The cook is most interested in the bulb, which delivers a delicate cabbage flavor, but the somewhat sparse leaves are yummy as well. This is a fresh vegetable too tasty to boil to death. Cindy loves it for its coleslaw. (By the way, cole and kohl come from the same German root, no pun intended.)
There are two basic varieties of kohlrabi: white (palest green) and purple. They both look nifty. The knack is to take them at the right time, when they grow to about the size of a baseball. Too small, and you defeat the object of raising them, too large and they get pithy and hollow. Cindy says that even the latter sort, though, can be redeemed by putting bulbs through a ricer to remove the woody bits.
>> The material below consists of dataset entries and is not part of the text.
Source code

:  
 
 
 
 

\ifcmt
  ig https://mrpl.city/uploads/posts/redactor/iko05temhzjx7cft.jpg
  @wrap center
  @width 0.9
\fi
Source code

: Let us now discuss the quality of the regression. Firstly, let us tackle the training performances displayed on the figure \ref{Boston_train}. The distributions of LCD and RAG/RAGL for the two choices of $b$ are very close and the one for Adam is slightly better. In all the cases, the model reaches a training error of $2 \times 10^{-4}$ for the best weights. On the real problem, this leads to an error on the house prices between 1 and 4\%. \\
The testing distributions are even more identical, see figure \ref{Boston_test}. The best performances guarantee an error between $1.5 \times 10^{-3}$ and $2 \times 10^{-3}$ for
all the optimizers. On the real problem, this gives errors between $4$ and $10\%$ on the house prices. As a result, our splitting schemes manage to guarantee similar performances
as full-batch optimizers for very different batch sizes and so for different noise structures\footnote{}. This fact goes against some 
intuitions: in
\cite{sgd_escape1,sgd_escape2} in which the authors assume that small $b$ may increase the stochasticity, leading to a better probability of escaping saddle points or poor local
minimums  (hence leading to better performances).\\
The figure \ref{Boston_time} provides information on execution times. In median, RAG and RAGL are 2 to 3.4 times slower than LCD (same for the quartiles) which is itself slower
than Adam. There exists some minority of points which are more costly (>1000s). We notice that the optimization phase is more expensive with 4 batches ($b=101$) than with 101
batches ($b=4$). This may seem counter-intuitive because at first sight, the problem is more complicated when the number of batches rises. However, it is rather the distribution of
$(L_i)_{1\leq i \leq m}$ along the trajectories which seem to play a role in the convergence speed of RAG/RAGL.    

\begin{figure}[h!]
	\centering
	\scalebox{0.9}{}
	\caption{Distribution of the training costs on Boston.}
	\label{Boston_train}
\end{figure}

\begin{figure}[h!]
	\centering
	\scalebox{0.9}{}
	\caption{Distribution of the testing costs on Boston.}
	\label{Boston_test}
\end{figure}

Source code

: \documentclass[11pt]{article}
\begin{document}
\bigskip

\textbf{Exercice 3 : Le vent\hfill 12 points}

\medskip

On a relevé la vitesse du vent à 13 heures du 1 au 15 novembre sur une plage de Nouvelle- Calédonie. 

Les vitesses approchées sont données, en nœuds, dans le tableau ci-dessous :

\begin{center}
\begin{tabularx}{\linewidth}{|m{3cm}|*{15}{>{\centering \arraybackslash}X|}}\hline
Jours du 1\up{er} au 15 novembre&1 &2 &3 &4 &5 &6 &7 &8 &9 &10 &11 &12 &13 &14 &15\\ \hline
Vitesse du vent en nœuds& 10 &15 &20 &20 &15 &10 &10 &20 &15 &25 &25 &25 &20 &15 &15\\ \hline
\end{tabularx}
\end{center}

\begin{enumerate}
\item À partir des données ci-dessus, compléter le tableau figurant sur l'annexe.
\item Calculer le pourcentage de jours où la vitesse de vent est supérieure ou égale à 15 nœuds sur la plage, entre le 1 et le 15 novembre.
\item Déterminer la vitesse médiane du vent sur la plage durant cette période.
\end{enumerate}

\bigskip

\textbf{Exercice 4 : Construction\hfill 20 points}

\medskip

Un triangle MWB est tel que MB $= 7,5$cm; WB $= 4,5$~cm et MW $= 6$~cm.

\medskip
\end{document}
Purple and white varieties taste just the same, though the purple is arguably prettier and is held aloft more on a stalk than the white. If you missed the spring boat, you can sow seeds again next month, put out seedlings in late August, and enjoy kohlrabi in October and November. Why not spice up your Thanksgiving dinner with this underrated and underused brassica?
We are at a threshold of sorts in the gardening year. (Not counting the fact that the days are going to start getting shorter in a couple of week, a rather unsettling thought.) All the cool-season veggies like radicchios and lettuce are crying out to be eaten before the heat sends them haywire, and the warm-season stuff is at various stages of getting established. I have a friend whose pepper plants are beginning to fruit, but he's just showing off.
This year, like so many at this latitude, was a bit of a bust for English or garden peas, but the snap and snow peas bloomed and fruited well in spite of this season's seesawing temperatures, uneven rain and heat spells. The English peas just grew old and died before setting a good crop, a product of heat and dryness in May. Moral: Plant snow or snap peas instead.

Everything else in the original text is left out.